Background: Indirect comparisons can be valuable in situations where direct comparisons either do not exist, comprise a limited amount of data, or are unlikely to ever be examined in future trials. Individual patient data (IPD) are available from eight systematic reviews of anti-epileptic drug (AED) trials. Each review compared time to event outcomes for individuals randomised to two AEDs of interest. IPD are available for 4496 patients within 18 randomised controlled trials (RCTs) that examine the effect of six different AEDs. Direct pairwise comparisons provide the best level of evidence, but in epilepsy there are gaps in the evidence where direct randomised evidence does not exist or is inconclusive. Indirect comparisons can be used from within the dataset to summarise the totality of the evidence, bridge gaps in the evidence from direct comparisons and hence provide additional clinically relevant information. The combination of direct and indirect comparisons is considered appropriate in this example as identical review protocols and methods were used originally and trials comparing AEDs taken as monotherapy generally involve similar patients. In addition, IPD allows uniformity across trials for outcome and censoring definition.

Objectives: To examine empirical comparisons of direct and indirect evidence, summarise totality of evidence and explore the effect of patient level covariates.

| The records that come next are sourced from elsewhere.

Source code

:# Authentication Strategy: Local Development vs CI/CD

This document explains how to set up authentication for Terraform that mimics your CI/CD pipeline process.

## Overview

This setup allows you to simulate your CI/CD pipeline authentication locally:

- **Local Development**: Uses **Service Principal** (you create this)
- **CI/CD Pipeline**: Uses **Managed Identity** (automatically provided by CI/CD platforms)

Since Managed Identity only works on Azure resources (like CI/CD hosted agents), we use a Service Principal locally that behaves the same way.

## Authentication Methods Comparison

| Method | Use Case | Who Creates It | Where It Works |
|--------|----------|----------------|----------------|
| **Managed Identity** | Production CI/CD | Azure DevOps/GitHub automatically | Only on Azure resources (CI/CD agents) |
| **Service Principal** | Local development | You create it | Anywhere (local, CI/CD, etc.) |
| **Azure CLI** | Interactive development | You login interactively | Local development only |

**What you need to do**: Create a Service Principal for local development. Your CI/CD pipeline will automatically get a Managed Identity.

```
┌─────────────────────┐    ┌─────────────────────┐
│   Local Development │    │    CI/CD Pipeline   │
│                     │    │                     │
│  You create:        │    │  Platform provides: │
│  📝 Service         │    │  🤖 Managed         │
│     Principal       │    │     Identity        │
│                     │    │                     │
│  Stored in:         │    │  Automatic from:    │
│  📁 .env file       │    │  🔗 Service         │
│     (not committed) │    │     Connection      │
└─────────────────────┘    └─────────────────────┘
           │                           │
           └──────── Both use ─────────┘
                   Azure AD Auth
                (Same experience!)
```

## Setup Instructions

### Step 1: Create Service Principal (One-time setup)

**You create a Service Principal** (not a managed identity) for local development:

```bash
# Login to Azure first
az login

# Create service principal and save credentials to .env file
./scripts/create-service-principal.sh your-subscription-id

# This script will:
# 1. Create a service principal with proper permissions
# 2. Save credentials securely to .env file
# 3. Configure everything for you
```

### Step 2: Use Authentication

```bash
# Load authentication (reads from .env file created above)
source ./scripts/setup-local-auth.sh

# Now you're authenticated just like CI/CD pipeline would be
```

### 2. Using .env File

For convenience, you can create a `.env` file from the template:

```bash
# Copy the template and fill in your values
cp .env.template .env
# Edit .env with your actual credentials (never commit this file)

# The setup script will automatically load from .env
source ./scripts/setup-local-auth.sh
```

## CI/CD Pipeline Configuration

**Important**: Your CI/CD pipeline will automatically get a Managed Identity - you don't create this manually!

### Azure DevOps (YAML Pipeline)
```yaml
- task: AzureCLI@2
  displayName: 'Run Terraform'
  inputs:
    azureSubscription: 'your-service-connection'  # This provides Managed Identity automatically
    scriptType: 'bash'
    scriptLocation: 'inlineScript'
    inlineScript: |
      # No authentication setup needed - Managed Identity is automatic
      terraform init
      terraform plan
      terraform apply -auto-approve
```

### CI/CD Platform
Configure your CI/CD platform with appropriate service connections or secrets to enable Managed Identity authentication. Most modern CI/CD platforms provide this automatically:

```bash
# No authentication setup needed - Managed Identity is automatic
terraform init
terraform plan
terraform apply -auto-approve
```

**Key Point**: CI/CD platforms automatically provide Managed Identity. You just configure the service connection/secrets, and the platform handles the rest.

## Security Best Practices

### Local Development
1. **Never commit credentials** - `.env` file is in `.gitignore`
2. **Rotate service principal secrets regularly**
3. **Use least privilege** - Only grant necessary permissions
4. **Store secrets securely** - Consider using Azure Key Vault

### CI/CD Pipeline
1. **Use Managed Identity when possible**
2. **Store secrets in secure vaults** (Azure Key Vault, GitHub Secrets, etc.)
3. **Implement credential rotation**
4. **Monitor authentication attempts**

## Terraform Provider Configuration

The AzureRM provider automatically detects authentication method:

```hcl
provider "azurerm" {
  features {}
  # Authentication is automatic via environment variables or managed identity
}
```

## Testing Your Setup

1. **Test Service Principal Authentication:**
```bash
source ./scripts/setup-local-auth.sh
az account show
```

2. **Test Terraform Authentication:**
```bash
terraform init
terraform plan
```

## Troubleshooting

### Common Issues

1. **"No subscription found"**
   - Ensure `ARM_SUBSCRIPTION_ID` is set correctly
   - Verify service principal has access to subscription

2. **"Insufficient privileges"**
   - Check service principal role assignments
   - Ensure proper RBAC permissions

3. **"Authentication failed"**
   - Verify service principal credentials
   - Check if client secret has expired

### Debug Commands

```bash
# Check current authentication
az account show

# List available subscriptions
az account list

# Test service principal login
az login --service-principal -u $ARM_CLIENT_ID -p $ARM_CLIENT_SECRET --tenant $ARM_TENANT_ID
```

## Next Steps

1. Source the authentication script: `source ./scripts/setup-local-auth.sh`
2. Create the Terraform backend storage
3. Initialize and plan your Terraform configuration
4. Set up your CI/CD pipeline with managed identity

Methods: As individual patient failure time data are available, the stratified Cox proportional hazards model with fixed treatment effects is employed to evaluate indirect comparisons and ultimately combine all data to provide a summary of the total evidence available. Results: Results from direct and indirect comparisons are generally consistent for this example. The hazard ratio (HR) and 95% confidence interval (CI) for the direct comparison between valproate and phenytoin is 0.92(0.64,1.31) with an indirect estimate of 0.83(0.63,1.11). The combination of direct and indirect evidence improves precision for the comparison of interest with a combined estimate of 0.86(0.69,1.08). As expected, the degree of improvement depends on the relative amounts of direct and indirect evidence. An interaction between treatment and age identified in one original review using direct evidence is confirmed using indirect evidence. Estimates of HR and 95% CI are provided for seven pairwise comparisons where direct evidence is not currently available. Conclusions: Since direct and indirect evidence agrees well for comparisons where direct data are available, treatment effect estimates based solely on indirect evidence are considered to reasonably represent underlying patterns in this example. Summarising the total body of evidence provides important clinical results for comparisons that have not been previously undertaken within an RCT setting. The totality of evidence provides the next best level of evidence and could be used to inform sample size calculations in future trials. Furthermore, as the totality of evidence encompasses different trial settings and patient populations these results have potentially increased generalisability. Acknowledgements: We are grateful to the original monotherapy trialists for providing their individual patient data.